When reading of the dispirited and lonely Lot reduced to living in a cave, I am reminded of the many times that I have taken a funeral at which only one or two family members were present (even some with no-one save a funeral director). By asking a few questions I could discover that the person who had died was perhaps a ‘wonderful father’, a ‘popular man’, a ‘great engineer’, or had some admirable characteristics, some of which was undoubtedly true. Yet at the end, there was hardly anyone there to celebrate their life or testify to that person’s existence! What a waste! Further questioning on my part would often expose a downward spiral of dispirited old age, unhappiness and rows within a family, along with explanations as to why this son or daughter couldn’t or would not come to the funeral etc.

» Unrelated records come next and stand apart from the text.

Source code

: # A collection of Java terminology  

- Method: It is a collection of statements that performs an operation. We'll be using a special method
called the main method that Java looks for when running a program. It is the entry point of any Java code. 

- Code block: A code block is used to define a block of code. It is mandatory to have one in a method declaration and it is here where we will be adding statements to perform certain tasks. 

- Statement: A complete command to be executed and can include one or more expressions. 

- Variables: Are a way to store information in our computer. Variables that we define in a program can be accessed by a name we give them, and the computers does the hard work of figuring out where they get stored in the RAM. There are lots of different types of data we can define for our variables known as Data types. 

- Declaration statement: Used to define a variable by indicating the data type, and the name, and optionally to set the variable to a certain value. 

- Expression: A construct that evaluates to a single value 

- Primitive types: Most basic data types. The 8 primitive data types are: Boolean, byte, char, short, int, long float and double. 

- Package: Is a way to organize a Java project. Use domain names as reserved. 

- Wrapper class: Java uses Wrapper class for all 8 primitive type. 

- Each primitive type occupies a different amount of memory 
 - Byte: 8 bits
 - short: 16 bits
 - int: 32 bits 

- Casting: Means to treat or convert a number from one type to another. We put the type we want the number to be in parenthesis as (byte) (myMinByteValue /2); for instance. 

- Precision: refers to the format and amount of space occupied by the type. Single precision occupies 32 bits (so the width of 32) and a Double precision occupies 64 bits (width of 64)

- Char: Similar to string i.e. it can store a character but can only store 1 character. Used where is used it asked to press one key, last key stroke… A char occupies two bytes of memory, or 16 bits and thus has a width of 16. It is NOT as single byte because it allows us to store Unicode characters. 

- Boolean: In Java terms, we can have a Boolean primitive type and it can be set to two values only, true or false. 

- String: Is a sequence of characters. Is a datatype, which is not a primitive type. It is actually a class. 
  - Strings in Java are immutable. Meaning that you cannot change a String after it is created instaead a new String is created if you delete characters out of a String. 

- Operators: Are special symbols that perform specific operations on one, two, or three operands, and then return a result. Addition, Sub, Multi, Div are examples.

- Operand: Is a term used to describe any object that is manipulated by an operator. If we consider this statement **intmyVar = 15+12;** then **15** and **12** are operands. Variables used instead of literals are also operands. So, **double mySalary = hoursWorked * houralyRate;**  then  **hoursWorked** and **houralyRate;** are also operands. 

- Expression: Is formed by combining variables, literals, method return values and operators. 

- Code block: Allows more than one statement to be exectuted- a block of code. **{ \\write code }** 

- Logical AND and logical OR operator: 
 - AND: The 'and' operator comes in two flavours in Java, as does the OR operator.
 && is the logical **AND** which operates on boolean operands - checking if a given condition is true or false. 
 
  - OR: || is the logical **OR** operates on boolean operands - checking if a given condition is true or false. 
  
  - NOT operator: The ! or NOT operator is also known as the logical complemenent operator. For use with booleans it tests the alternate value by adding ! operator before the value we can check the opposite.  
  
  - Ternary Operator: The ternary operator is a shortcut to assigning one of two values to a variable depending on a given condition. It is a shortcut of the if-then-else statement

Inwardly, I compared these events to the sad though wonderful funerals I took for those who had died in the faith of Christ as members of their church or chapel through the years of old age. These occasions were full of all the emotions of death and bereavement, yet in a chapel filled with completely with friends and relatives, the joy of the Lord would sometimes burst through, celebrating the life of someone who had victoriously completed their journey of life. In their death they passed on a heritage of faith to others, an inheritance which can never be extinguished.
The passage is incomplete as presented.